# Document images with source code

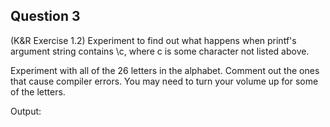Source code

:## Question 3

(K&R Exercise 1.2) Experiment to find out what happens when printf's argument string contains \c, where c is some character not listed above. 

Experiment with all of the 26 letters in the alphabet. Comment out the ones that cause compiler errors. You may need to turn your volume up for some of the letters.

Output:
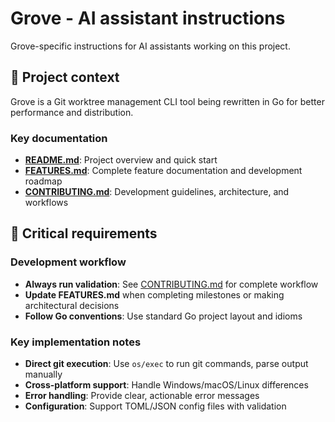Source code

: # Grove - AI assistant instructions

Grove-specific instructions for AI assistants working on this project.

## 🎯 Project context

Grove is a Git worktree management CLI tool being rewritten in Go for better performance and distribution.

### Key documentation

- **[README.md](README.md)**: Project overview and quick start
- **[FEATURES.md](docs/FEATURES.md)**: Complete feature documentation and development roadmap
- **[CONTRIBUTING.md](docs/CONTRIBUTING.md)**: Development guidelines, architecture, and workflows

## 🚨 Critical requirements

### Development workflow

- **Always run validation**: See [CONTRIBUTING.md](docs/CONTRIBUTING.md) for complete workflow
- **Update FEATURES.md** when completing milestones or making architectural decisions
- **Follow Go conventions**: Use standard Go project layout and idioms

### Key implementation notes

- **Direct git execution**: Use `os/exec` to run git commands, parse output manually
- **Cross-platform support**: Handle Windows/macOS/Linux differences
- **Error handling**: Provide clear, actionable error messages
- **Configuration**: Support TOML/JSON config files with validation
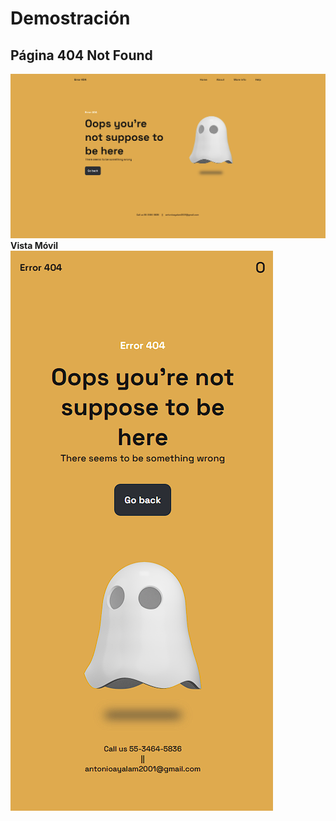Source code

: # Demostración
## Página 404 Not Found

![Not Found](image.png)
**Vista Móvil**  
![Alt text](image-1.png)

# Exercise objective
Every entry, word for word: repeat it, but skip the images.

# Task solution
Source code

:## Question 3

(K&R Exercise 1.2) Experiment to find out what happens when printf's argument string contains \c, where c is some character not listed above. 

Experiment with all of the 26 letters in the alphabet. Comment out the ones that cause compiler errors. You may need to turn your volume up for some of the letters.

Output:
Source code

: # Grove - AI assistant instructions

Grove-specific instructions for AI assistants working on this project.

## 🎯 Project context

Grove is a Git worktree management CLI tool being rewritten in Go for better performance and distribution.

### Key documentation

- **[README.md](README.md)**: Project overview and quick start
- **[FEATURES.md](docs/FEATURES.md)**: Complete feature documentation and development roadmap
- **[CONTRIBUTING.md](docs/CONTRIBUTING.md)**: Development guidelines, architecture, and workflows

## 🚨 Critical requirements

### Development workflow

- **Always run validation**: See [CONTRIBUTING.md](docs/CONTRIBUTING.md) for complete workflow
- **Update FEATURES.md** when completing milestones or making architectural decisions
- **Follow Go conventions**: Use standard Go project layout and idioms

### Key implementation notes

- **Direct git execution**: Use `os/exec` to run git commands, parse output manually
- **Cross-platform support**: Handle Windows/macOS/Linux differences
- **Error handling**: Provide clear, actionable error messages
- **Configuration**: Support TOML/JSON config files with validation
Source code

: # Demostración
## Página 404 Not Found

![Not Found](image.png)
**Vista Móvil**  
![Alt text](image-1.png)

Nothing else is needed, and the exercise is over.